Pour un plus ample exposé des faits, de la procédure et des moyens des parties, il est expressément renvoyé aux écritures des parties et à la décision entreprise.

SUR CE,

SUR LA FAUTE INEXCUSABLE DE L’EMPLOYEUR

M. [K] sollicite l’infirmation du jugement entrepris en ce qu’il a estimé que la faute inexcusable n’était pas établie à l’encontre des Charbonnages de France au motif que la preuve de l’absence de mesures prises par les HBL concernant sa santé n’est pas apportée.

Il soutient que l’employeur s’est abstenu de mettre en ‘uvre les mesures nécessaires pour préserver la santé des salariés, avec un défaut de formation et d’information, et une insuffisance des moyens de protection individuels et collectifs.

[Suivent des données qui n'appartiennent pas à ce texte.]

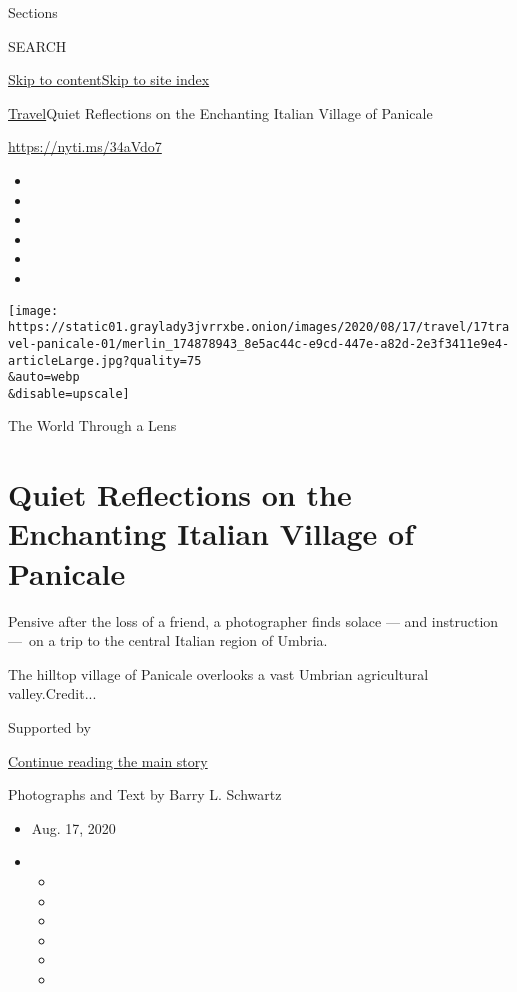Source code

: Sections

SEARCH

\protect\hyperlink{site-content}{Skip to
content}\protect\hyperlink{site-index}{Skip to site index}

\href{/section/travel}{Travel}\textbar{}Quiet Reflections on the
Enchanting Italian Village of Panicale

\url{https://nyti.ms/34aVdo7}

\begin{itemize}
\item
\item
\item
\item
\item
\item
\end{itemize}

\texttt{[image: https://static01.graylady3jvrrxbe.onion/images/2020/08/17/travel/17travel-panicale-01/merlin\_174878943\_8e5ac44c-e9cd-447e-a82d-2e3f3411e9e4-articleLarge.jpg?quality=75\\\&auto=webp\\\&disable=upscale]}

The World Through a Lens

\hypertarget{quiet-reflections-on-the-enchanting-italian-village-of-panicale}{%
\section{Quiet Reflections on the Enchanting Italian Village of
Panicale}\label{quiet-reflections-on-the-enchanting-italian-village-of-panicale}}

Pensive after the loss of a friend, a photographer finds solace --- and
instruction ---~on a trip to the central Italian region of Umbria.

The hilltop village of Panicale overlooks a vast Umbrian agricultural
valley.Credit...

Supported by

\protect\hyperlink{after-sponsor}{Continue reading the main story}

Photographs and Text by Barry L. Schwartz

\begin{itemize}
\item
  Aug. 17, 2020
\item
  \begin{itemize}
  \item
  \item
  \item
  \item
  \item
  \item
  \end{itemize}
\end{itemize}

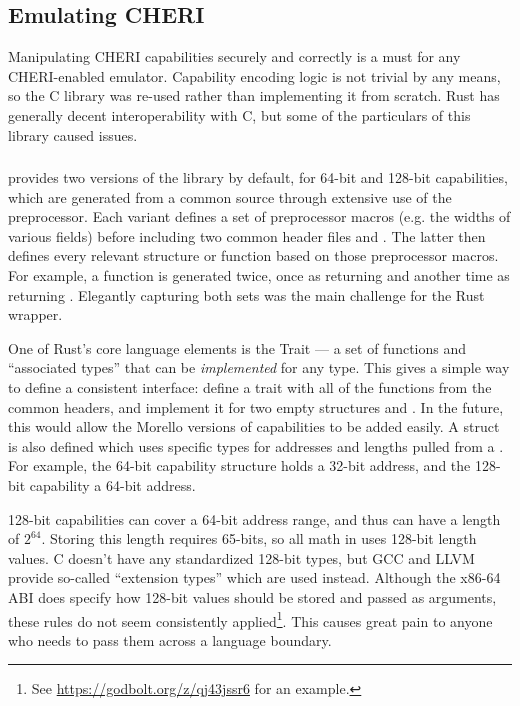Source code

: \subsection{Emulating CHERI}

Manipulating CHERI capabilities securely and correctly is a must for any CHERI-enabled emulator.
Capability encoding logic is not trivial by any means, so the  C library was re-used rather than implementing it from scratch.
Rust has generally decent interoperability with C, but some of the particulars of this library caused issues.

\subsubsection{}
 provides two versions of the library by default, for 64-bit and 128-bit capabilities, which are generated from a common source through extensive use of the preprocessor.
Each variant defines a set of preprocessor macros (e.g. the widths of various fields) before including two common header files  and .
The latter then defines every relevant structure or function based on those preprocessor macros.
For example, a function  is generated twice, once as   returning  and another time as  returning .
Elegantly capturing both sets was the main challenge for the Rust wrapper.

One of Rust's core language elements is the Trait --- a set of functions and \enquote{associated types} that can be \emph{implemented} for any type.
This gives a simple way to define a consistent interface: define a trait  with all of the functions from the common headers, and implement it for two empty structures  and .
In the future, this would allow the Morello versions of capabilities to be added easily.
A struct  is also defined which uses specific types for addresses and lengths pulled from a .
For example, the 64-bit capability structure holds a 32-bit address, and the 128-bit capability a 64-bit address.

128-bit capabilities can cover a 64-bit address range, and thus can have a length of $2^{64}$.
Storing this length requires 65-bits, so all math in  uses 128-bit length values.
C doesn't have any standardized 128-bit types, but GCC and LLVM provide so-called ``extension types'' which are used instead.
Although the x86-64 ABI does specify how 128-bit values should be stored and passed as arguments\cite{specification-x86-psABI-v1.0}, these rules do not seem consistently applied\footnote{See \url{https://godbolt.org/z/qj43jssr6} for an example.}.
This causes great pain to anyone who needs to pass them across a language boundary.

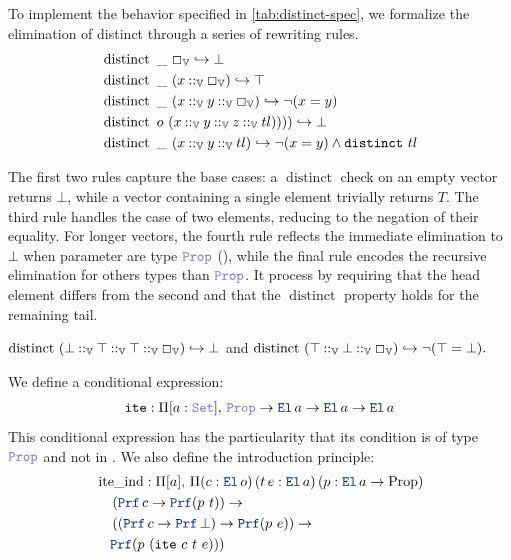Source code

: \begin{definition}
To implement the behavior specified in \cref{tab:distinct-spec}, we formalize the elimination of distinct through a series of rewriting rules.
\begin{align*}
&\mathop{\mathrm{distinct}}~ \mathbin{\_}~\Box_\bb{V} \re \bot \\
&\mathop{\mathrm{distinct}}~\mathbin{\_}~ (x \cons_\bb{V} \Box_\bb{V}) \re \top \\
&\mathop{\mathrm{distinct}}~\mathbin{\_}~ (x \cons_\bb{V} y \cons_\bb{V}  \Box_\bb{V}) \re \neg (x = y) \\
&\mathop{\mathrm{distinct}}~o~(x \cons_\bb{V} y \cons_\bb{V} z \cons_\bb{V} tl)))) \re \bot \\
&\mathop{\mathrm{distinct}}~\_~(x \cons_\bb{V} y \cons_\bb{V} tl) \re \neg (x = y) \land \kw{distinct}~tl
\end{align*}

The first two rules capture the base cases: a \(\mathop{\mathrm{distinct}}\) check on an empty vector returns $\bot$, while a vector containing a single element trivially returns $T$.
The third rule handles the case of two elements, reducing to the negation of their equality.
For longer vectors, the fourth rule reflects the immediate elimination to  $\bot$ when parameter are type $\prop$ (),
while the final rule encodes the recursive elimination for others types than $\prop$. It process by requiring that the head element differs from the second and that the
\(\mathop{\mathrm{distinct}}\) property holds for the remaining tail.
\end{definition}

\begin{example}
\(
    \mathop{\mathrm{distinct}}~(\bot \cons_\bb{V} \top \cons_\bb{V} \top \cons_\bb{V} \Box_\bb{V}) \re \bot
\)
and
\(
    \mathop{\mathrm{distinct}}~(\top \cons_\bb{V} \bot \cons_\bb{V} \Box_\bb{V}) \re \neg (\top = \bot).
\)
\end{example}

\begin{definition}
We define a conditional expression:
\begin{align*}
\kw{ite}\index{\kw{ite}}: \Pi [a: \set],\, \prop \ra \el\,a \ra \el\,a \ra \el\,a
\end{align*}
This conditional expression has the particularity that its condition is of type $\prop$ and not in \B.
We also define the introduction principle:
\begin{align*}
&\mathop{\mathrm{ite\_ind}} : \Pi [a],\, \Pi (c : \el\,o)\, (t\, e : \el\,a)\, (p : \el\,a \ra \mathrm{Prop})\\
&\quad\left( \prf\,c \ra \prf(p~t) \right) \ra \\
&\quad\left( (\prf\,c \ra \prf\,\bot) \ra \prf(p~e) \right) \ra \\
&\quad\prf(p~(\kw{ite}~c~t~e)))
\end{align*}
\end{definition}

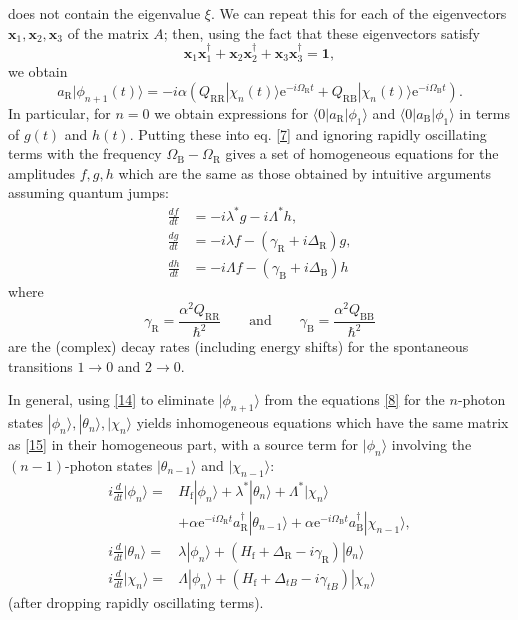 \documentclass[12pt,a4paper,reqno]{article}
\renewcommand{\(}{\left(}
\renewcommand{\)}{\right)}
\newcommand{\e}{\mbox{e}}
\renewcommand{\hbar}{\hslash}
\newcommand{\tR}{\text{R}}
\newcommand{\tB}{\text{B}}
\newcommand{\tf}{\text{f}}
\newcommand{\<}{\langle}
\renewcommand{\>}{\rangle}
\theoremstyle{plain} %
\theoremstyle{definition}
\theoremstyle{remark}
\begin{document}
does not contain the eigenvalue $\xi$. We can repeat this for each of
the eigenvectors $\mathbf{x}_1, \mathbf{x}_2, \mathbf{x}_3$ of the
matrix $A$; then, using the fact that these eigenvectors satisfy
\[
\mathbf{x}_1\mathbf{x}_1^\dagger + \mathbf{x}_2\mathbf{x}_2^\dagger
+ \mathbf{x}_3\mathbf{x}_3^\dagger = \mathbf{1},
\]
we obtain
\begin{equation}\label{14}
a_{\tR}|\phi_{n+1}(t)\> =
-i\alpha\(Q_{\tR\tR}|\chi_n(t)\>\e^{-i\Omega_{\tR}t} +
Q_{\tR\tB}|\chi_n(t)\>\e^{-i\Omega_{\tB}t}\).
\end{equation}
In particular, for $n=0$ we obtain expressions for
$\<0|a_{\tR}|\phi_1\>$ and $\<0|a_{\tB}|\phi_1\>$ in terms of $g(t)$ and
$h(t)$. Putting these into eq. \eqref{7} and ignoring rapidly
oscillating terms with the frequency $\Omega_{\tB} -\Omega_{\tR}$ gives
a set of homogeneous equations for the amplitudes $f,g,h$ which are the
same as those obtained by intuitive arguments assuming quantum jumps:
\begin{equation}\label{15}
\begin{aligned}
\frac{df}{dt} &= -i\lambda^*g-i\Lambda^*h,\\
\frac{dg}{dt} &= -i\lambda f - (\gamma_{\tR} + i\Delta_{\tR})g,\\
\frac{dh}{dt} &= -i\Lambda f - (\gamma_{\tB} + i\Delta_{\tB})h
\end{aligned}
\end{equation}
where
\[
\gamma_{\tR} = \frac{\alpha^2Q_{\tR\tR}}{\hbar^2} \qquad \mbox{and}
\qquad \gamma_{\tB} = \frac{\alpha^2 Q_{\tB\tB}}{\hbar^2}
\]
are the (complex) decay rates (including energy shifts) for the
spontaneous transitions $1\rightarrow 0$ and $2\rightarrow 0$.

In general, using \eqref{14} to eliminate $|\phi_{n+1}\>$ from the
equations \eqref{8} for the $n$-photon states
$|\phi_n\>,|\theta_n\>,|\chi_n\>$ yields inhomogeneous equations which
have the same matrix as \eqref{15} in their homogeneous part, with a
source term for $|\phi_n\>$ involving the $(n-1)$-photon states
$|\theta_{n-1}\>$ and $|\chi_{n-1}\>$:
\begin{equation}\label{16}
\begin{aligned}
i\frac{d}{dt}|\phi_n\> =& H_{\tf}|\phi_n\> + \lambda^*|\theta_n\>
+\Lambda^*|\chi_n\>\\
&+\alpha\e^{-i\Omega_{\tR}t}a_{\tR}^\dagger|\theta_{n-1}\> +
\alpha\e^{-i\Omega_{\tB}t}a_{\tB}^\dagger|\chi_{n-1}\>,\\
i\frac{d}{dt}|\theta_n\> =& \lambda|\phi_n\> + 
(H_{\tf} + \Delta_{\tR} -i\gamma_{\tR})|\theta_n\>\\
i\frac{d}{dt}|\chi_n\> =& \Lambda|\phi_n\> + (H_{\tf} + \Delta_{tB}
-i\gamma_{tB})|\chi_n\>
\end{aligned}
\end{equation}
(after dropping rapidly oscillating terms).
\end{document}
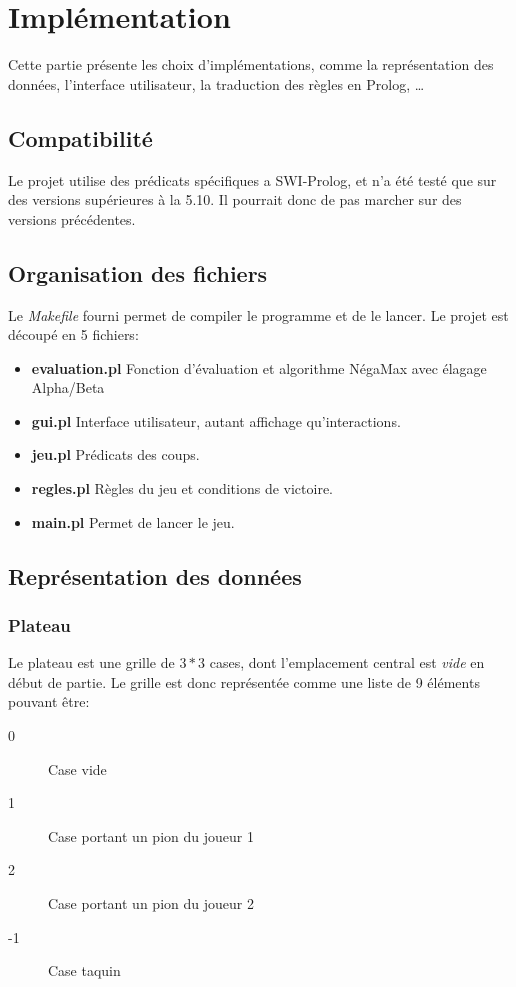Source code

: \documentclass[a4paper,12pt]{article}
\begin{document}
\section{Implémentation}
Cette partie présente les choix d'implémentations, comme la représentation des données, l'interface utilisateur,
la traduction des règles en Prolog, \dots

\subsection{Compatibilité}
Le projet utilise des prédicats spécifiques a SWI-Prolog, et n'a été testé que sur des versions supérieures à la 5.10. Il pourrait donc de pas marcher sur des versions précédentes.

\subsection{Organisation des fichiers}
Le \emph{Makefile} fourni permet de compiler le programme et de le lancer. Le projet est découpé en 5 fichiers:
  \begin{itemize}
    \item \textbf{evaluation.pl} Fonction d'évaluation et algorithme NégaMax avec élagage Alpha/Beta
    \item \textbf{gui.pl} Interface utilisateur, autant affichage qu'interactions.
    \item \textbf{jeu.pl} Prédicats des coups.
    \item \textbf{regles.pl} Règles du jeu et conditions de victoire.
    \item \textbf{main.pl} Permet de lancer le jeu.
  \end{itemize}

\subsection{Représentation des données}
\subsubsection{Plateau}
Le plateau est une grille de $3 * 3$ cases, dont l'emplacement central est \emph{vide} en début de partie.
Le grille est donc représentée comme une liste de 9 éléments pouvant être:
  \begin{description}
    \item[0]  Case vide
    \item[1]  Case portant un pion du joueur 1
    \item[2]  Case portant un pion du joueur 2
    \item[-1] Case taquin
  \end{description}
  
\end{document}
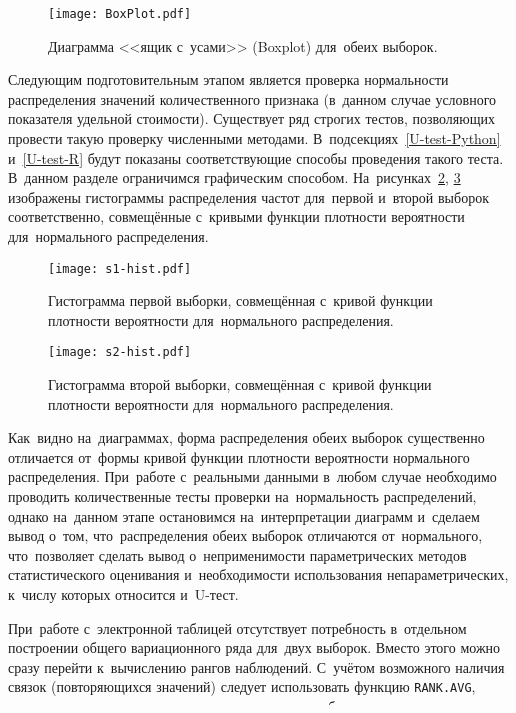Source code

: \documentclass[]{scrreprt}
\begin{document}
%
\begin{figure}[ht]
	\centering
	\texttt{[image: BoxPlot.pdf]}
	\caption{Диаграмма <<ящик с~усами>> (Boxplot) для~обеих выборок.}
	\label{fig:BoxPlot}
\end{figure}
%
Следующим подготовительным этапом является проверка нормальности распределения значений количественного признака (в~данном случае условного показателя удельной стоимости). Существует ряд строгих тестов, позволяющих провести такую проверку численными методами. В~подсекциях~\ref{U-test-Python} и~\ref{U-test-R} будут показаны соответствующие способы проведения такого теста. В~данном разделе ограничимся графическим способом. На~рисунках~\ref{fig:s1-hist}, \ref{fig:s2-hist} изображены гистограммы распределения частот для~первой и~второй выборок соответственно, совмещённые с~кривыми функции плотности вероятности для~нормального распределения.
%
\begin{figure}[ht]
	\centering
	\texttt{[image: s1-hist.pdf]}
	\caption{Гистограмма первой выборки, совмещённая с~кривой функции плотности вероятности для~нормального распределения.}
	\label{fig:s1-hist}
\end{figure}
%
\begin{figure}[ht]
	\centering
	\texttt{[image: s2-hist.pdf]}
	\caption{Гистограмма второй выборки, совмещённая с~кривой функции плотности вероятности для~нормального распределения.}
	\label{fig:s2-hist}
\end{figure}
%

Как~видно на~диаграммах, форма распределения обеих выборок существенно отличается от~формы кривой функции плотности вероятности нормального распределения. При~работе с~реальными данными в~любом случае необходимо проводить количественные тесты проверки на~нормальность распределений, однако на~данном этапе остановимся на~интерпретации диаграмм и~сделаем вывод о~том, что~распределения обеих выборок отличаются от~нормального, что~позволяет сделать вывод о~неприменимости параметрических методов статистического оценивания и~необходимости использования непараметрических, к~числу которых относится и~U-тест.

При~работе с~электронной таблицей отсутствует потребность в~отдельном построении общего вариационного ряда для~двух выборок. Вместо этого можно сразу перейти к~вычислению рангов наблюдений. С~учётом возможного наличия связок (повторяющихся значений) следует использовать функцию \texttt{RANK.AVG}, последовательно указав при~этом три~аргумента: наблюдение, для~которого вычисляется ранг, диапазон всех значений общего вариационного ряда, тип сортировки: 0 "--- по~убыванию, 1 "--- по~возрастанию, в~нашем случае необходимо указать~1. Столбцы L, N содержат дублирующие значения, столбцы M и~O "--- ранги соответствующих наблюдений. 
\end{document}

L’ANGDM expose que si les Charbonnages de France avaient bien conscience du risque encouru par ses salariés concernant les poussières de silice, ils ont mis en ‘uvre tous les moyens nécessaires pour protéger les salariés des risques connus à chacune des époques de l’exploitation, tant sur le plan collectif qu’individuel. L’ANGDM prétend que les Charbonnages de France ont parfaitement satisfait à leur obligation de prévention et de sécurité et qu’aucun défaut d’information ne peut leur être reproché. Elle remet en cause la qualité des quatre attestations des témoins ayant déposé en faveur de M. [K] relativement à son activité professionnelle en ce qu’ils sont imprécis, lacunaires, qu’ils ne donnent aucune information sur l’insuffisance des mesures individuelles et collectives, et qu’ils ne justifient pas avoir travaillé directement avec M. [K]. L’ANGDM estime enfin que les nombreuses pièces générales produites par ses soins viennent contredire les affirmations de l’appelant et de ses témoins.

La caisse s’en remet à l’appréciation de la cour.

********************

En vertu du contrat de travail le liant à son salarié, l’employeur est tenu envers celui-ci d’une obligation de sécurité de résultat.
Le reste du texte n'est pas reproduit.